Extracted records –
= Beginning of Section =
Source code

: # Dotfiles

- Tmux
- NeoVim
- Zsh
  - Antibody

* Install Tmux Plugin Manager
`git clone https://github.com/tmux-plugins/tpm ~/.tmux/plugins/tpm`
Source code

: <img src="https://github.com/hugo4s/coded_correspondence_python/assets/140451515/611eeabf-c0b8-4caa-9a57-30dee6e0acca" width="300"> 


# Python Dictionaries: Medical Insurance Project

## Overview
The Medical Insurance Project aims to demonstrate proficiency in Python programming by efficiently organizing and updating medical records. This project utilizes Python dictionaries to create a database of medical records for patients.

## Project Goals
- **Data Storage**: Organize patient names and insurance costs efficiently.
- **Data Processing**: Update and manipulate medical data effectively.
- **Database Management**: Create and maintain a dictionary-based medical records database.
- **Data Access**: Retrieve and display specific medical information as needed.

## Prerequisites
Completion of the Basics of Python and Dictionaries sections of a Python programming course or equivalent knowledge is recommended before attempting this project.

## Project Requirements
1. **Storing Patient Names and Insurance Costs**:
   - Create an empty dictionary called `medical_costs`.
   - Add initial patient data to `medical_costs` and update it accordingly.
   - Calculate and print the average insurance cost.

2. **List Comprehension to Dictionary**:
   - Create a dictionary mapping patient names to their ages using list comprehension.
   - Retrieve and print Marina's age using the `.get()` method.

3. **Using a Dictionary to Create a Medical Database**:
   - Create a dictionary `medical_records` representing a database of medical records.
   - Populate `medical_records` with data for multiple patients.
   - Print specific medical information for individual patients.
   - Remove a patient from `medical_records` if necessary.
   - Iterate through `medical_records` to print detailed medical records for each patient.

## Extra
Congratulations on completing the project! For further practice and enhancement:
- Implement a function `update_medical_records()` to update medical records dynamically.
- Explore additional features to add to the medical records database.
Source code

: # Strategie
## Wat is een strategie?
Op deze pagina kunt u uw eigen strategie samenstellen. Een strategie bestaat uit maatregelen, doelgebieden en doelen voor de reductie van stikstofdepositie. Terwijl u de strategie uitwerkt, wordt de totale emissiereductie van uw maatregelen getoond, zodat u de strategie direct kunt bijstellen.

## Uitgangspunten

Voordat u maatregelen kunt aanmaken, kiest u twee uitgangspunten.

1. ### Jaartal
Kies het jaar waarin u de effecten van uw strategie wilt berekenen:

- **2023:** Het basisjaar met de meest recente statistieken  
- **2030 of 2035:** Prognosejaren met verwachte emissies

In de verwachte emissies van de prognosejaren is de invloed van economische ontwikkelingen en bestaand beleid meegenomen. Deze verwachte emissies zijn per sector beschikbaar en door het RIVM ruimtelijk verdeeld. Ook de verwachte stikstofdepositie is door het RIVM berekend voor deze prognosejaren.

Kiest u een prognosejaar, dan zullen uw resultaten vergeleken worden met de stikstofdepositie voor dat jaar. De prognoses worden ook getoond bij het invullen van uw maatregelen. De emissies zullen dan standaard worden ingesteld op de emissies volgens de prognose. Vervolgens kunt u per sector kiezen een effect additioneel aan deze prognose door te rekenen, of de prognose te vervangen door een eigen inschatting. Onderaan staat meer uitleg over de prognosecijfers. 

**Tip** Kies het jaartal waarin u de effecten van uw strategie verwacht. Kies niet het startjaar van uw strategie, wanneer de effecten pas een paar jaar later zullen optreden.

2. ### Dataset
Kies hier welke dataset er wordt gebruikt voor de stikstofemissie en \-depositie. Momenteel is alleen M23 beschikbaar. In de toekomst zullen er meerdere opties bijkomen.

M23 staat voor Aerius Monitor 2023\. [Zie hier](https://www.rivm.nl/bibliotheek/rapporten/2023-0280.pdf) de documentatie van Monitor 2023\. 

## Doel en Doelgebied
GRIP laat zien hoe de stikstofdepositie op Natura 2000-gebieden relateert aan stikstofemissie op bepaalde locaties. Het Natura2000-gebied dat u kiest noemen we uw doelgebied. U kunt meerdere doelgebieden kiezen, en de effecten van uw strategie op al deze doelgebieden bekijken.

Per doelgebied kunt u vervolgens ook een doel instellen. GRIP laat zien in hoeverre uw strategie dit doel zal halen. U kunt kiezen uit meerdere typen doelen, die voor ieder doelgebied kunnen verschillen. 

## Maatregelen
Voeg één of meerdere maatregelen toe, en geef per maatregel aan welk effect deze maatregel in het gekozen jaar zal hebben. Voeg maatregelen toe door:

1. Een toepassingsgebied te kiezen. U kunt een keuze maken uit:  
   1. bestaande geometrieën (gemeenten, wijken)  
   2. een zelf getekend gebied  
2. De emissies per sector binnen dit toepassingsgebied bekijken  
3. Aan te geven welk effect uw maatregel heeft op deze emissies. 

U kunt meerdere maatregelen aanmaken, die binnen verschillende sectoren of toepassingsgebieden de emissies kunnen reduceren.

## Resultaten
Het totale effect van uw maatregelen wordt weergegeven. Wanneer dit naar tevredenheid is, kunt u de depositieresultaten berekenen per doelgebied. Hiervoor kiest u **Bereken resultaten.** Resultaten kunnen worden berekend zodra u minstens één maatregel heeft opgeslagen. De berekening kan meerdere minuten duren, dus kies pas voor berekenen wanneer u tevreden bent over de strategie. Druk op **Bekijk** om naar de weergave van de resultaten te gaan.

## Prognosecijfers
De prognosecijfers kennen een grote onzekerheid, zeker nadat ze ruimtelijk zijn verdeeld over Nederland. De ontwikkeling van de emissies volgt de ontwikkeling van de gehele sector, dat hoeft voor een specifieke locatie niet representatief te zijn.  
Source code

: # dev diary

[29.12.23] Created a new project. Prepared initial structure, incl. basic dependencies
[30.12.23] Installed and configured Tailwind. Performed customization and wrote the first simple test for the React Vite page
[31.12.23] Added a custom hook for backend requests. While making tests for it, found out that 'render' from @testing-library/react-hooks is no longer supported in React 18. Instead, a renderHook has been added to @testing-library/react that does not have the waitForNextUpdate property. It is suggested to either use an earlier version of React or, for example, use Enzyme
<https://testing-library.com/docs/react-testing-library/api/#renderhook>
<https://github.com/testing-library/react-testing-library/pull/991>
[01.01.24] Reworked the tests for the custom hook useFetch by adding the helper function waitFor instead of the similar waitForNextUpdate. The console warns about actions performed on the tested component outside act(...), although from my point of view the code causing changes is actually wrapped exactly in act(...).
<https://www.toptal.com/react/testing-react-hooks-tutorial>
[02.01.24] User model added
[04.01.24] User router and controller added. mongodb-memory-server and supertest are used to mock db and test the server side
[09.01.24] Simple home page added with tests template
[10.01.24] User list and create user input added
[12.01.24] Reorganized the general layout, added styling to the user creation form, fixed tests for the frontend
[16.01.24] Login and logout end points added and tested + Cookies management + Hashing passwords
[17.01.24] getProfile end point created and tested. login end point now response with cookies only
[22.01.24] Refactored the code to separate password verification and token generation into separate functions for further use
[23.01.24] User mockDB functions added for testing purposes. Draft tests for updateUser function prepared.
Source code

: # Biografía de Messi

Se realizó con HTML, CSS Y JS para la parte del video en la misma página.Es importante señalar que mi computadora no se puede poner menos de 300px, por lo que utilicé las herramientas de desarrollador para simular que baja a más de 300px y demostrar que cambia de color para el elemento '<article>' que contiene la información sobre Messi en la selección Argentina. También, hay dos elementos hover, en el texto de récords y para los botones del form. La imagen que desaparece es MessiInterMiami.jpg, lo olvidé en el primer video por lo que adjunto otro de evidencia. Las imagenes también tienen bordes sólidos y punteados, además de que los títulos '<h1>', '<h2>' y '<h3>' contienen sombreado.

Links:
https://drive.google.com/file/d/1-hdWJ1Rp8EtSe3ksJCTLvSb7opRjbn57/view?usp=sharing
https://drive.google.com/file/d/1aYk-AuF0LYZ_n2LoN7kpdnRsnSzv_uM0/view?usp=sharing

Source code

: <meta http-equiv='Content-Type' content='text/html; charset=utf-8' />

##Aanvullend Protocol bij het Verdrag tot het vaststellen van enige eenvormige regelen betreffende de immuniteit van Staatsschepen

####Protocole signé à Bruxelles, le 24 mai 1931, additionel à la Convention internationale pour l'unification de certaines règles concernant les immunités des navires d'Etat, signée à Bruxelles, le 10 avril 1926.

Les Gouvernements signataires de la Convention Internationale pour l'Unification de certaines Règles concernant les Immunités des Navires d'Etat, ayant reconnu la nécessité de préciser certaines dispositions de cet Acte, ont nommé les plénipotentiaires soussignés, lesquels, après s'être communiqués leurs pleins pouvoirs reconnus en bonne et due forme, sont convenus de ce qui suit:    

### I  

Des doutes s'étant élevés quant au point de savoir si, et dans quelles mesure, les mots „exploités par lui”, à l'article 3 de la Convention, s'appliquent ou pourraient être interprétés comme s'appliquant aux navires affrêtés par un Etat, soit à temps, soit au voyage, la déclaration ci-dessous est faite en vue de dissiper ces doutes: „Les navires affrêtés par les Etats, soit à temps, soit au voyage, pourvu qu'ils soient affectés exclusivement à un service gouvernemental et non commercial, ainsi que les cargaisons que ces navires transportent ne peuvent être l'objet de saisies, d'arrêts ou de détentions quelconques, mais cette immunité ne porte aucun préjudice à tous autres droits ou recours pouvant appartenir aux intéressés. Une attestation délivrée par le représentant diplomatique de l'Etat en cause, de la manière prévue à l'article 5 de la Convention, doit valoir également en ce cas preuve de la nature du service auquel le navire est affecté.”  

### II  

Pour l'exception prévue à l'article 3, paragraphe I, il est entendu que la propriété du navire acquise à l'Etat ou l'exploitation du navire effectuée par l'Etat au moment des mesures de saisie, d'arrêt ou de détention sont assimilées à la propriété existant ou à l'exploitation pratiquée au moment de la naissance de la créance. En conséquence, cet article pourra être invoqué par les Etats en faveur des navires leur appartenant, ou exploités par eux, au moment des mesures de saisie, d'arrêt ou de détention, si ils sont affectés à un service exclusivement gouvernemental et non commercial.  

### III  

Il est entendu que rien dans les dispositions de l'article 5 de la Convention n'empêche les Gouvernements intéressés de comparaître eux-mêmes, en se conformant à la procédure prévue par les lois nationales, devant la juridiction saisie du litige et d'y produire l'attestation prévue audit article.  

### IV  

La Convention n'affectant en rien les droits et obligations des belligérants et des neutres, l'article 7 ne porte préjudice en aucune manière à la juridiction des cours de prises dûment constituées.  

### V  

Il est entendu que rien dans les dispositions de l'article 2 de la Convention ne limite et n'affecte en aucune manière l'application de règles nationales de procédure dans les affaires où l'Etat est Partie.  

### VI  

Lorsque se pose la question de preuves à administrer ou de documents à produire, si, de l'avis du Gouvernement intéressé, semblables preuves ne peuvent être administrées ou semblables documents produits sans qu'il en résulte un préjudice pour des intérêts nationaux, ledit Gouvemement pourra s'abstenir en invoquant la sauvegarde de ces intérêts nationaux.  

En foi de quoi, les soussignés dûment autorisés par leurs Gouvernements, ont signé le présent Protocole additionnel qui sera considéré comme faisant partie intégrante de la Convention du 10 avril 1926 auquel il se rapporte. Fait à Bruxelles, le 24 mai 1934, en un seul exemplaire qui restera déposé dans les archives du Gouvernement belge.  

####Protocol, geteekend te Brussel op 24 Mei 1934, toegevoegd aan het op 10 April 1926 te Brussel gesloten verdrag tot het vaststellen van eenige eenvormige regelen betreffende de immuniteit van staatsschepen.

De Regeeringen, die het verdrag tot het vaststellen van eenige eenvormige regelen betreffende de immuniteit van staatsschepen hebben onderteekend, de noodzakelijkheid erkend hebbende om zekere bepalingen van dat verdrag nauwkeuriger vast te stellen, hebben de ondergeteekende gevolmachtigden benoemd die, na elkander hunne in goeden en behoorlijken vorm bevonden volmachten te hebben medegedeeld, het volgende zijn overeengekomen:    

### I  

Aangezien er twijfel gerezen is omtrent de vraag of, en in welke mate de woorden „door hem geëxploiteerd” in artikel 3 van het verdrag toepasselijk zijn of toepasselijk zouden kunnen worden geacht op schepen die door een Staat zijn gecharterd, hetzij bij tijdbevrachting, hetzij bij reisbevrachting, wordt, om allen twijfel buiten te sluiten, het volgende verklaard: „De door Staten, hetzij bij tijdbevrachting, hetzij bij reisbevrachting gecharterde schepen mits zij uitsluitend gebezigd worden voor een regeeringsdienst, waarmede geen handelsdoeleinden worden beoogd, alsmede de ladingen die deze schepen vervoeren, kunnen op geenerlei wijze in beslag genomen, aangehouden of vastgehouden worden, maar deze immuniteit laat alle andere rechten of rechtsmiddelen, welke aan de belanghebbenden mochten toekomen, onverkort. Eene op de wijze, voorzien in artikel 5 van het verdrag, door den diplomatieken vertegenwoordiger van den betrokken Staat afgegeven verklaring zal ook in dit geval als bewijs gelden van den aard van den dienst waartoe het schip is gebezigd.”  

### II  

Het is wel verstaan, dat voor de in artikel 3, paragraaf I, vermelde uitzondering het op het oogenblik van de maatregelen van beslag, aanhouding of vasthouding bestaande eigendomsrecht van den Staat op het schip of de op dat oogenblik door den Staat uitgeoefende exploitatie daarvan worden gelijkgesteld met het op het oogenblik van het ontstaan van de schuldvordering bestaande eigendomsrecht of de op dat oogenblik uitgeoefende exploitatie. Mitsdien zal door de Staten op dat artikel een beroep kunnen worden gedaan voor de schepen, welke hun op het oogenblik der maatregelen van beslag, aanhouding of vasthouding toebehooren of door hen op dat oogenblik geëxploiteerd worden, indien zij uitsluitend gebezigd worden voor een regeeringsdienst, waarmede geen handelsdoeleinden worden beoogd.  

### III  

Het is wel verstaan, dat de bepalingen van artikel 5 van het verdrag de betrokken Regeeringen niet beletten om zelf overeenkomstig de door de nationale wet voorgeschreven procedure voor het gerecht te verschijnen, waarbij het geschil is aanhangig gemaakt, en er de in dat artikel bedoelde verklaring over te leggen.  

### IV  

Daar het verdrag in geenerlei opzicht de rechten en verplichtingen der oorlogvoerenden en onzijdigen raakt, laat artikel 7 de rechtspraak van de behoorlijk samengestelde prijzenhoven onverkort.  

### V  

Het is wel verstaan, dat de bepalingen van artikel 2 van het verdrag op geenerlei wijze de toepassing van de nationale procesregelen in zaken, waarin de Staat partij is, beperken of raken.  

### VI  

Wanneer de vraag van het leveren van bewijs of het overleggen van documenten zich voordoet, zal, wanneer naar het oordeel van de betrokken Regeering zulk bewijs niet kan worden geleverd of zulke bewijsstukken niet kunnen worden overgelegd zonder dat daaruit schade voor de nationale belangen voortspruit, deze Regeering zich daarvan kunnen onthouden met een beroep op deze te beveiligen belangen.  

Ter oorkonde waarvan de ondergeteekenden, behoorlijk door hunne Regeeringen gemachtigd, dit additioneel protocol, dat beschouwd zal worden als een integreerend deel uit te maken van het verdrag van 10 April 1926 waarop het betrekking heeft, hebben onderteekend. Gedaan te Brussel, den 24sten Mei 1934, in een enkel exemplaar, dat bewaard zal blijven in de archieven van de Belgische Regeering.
= End of Section =
What you have to do – Where a line of the entries contains "bewijs", report that line.

Answer section –
Aangezien er twijfel gerezen is omtrent de vraag of, en in welke mate de woorden „door hem geëxploiteerd” in artikel 3 van het verdrag toepasselijk zijn of toepasselijk zouden kunnen worden geacht op schepen die door een Staat zijn gecharterd, hetzij bij tijdbevrachting, hetzij bij reisbevrachting, wordt, om allen twijfel buiten te sluiten, het volgende verklaard: „De door Staten, hetzij bij tijdbevrachting, hetzij bij reisbevrachting gecharterde schepen mits zij uitsluitend gebezigd worden voor een regeeringsdienst, waarmede geen handelsdoeleinden worden beoogd, alsmede de ladingen die deze schepen vervoeren, kunnen op geenerlei wijze in beslag genomen, aangehouden of vastgehouden worden, maar deze immuniteit laat alle andere rechten of rechtsmiddelen, welke aan de belanghebbenden mochten toekomen, onverkort. Eene op de wijze, voorzien in artikel 5 van het verdrag, door den diplomatieken vertegenwoordiger van den betrokken Staat afgegeven verklaring zal ook in dit geval als bewijs gelden van den aard van den dienst waartoe het schip is gebezigd.”  
Wanneer de vraag van het leveren van bewijs of het overleggen van documenten zich voordoet, zal, wanneer naar het oordeel van de betrokken Regeering zulk bewijs niet kan worden geleverd of zulke bewijsstukken niet kunnen worden overgelegd zonder dat daaruit schade voor de nationale belangen voortspruit, deze Regeering zich daarvan kunnen onthouden met een beroep op deze te beveiligen belangen.  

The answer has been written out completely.